**WHAT TO PRODUCE:** In the records below, find the line that contains "## Features", then transcribe it and every later line exactly, stopping at the final line.

(Pictures paired with source code)

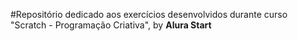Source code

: #Repositório dedicado aos exercícios desenvolvidos durante curso "Scratch - Programação Criativa", by **Alura Start**
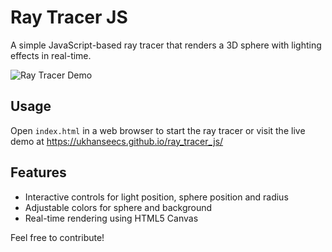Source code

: # Ray Tracer JS

A simple JavaScript-based ray tracer that renders a 3D sphere with lighting effects in real-time.

![Ray Tracer Demo](./demo.png)

## Usage

Open `index.html` in a web browser to start the ray tracer
or visit the live demo at <https://ukhanseecs.github.io/ray_tracer_js/>

## Features

- Interactive controls for light position, sphere position and radius
- Adjustable colors for sphere and background
- Real-time rendering using HTML5 Canvas


Feel free to contribute!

**OUTPUT OF THE EXERCISE:**
## Features

- Interactive controls for light position, sphere position and radius
- Adjustable colors for sphere and background
- Real-time rendering using HTML5 Canvas


Feel free to contribute!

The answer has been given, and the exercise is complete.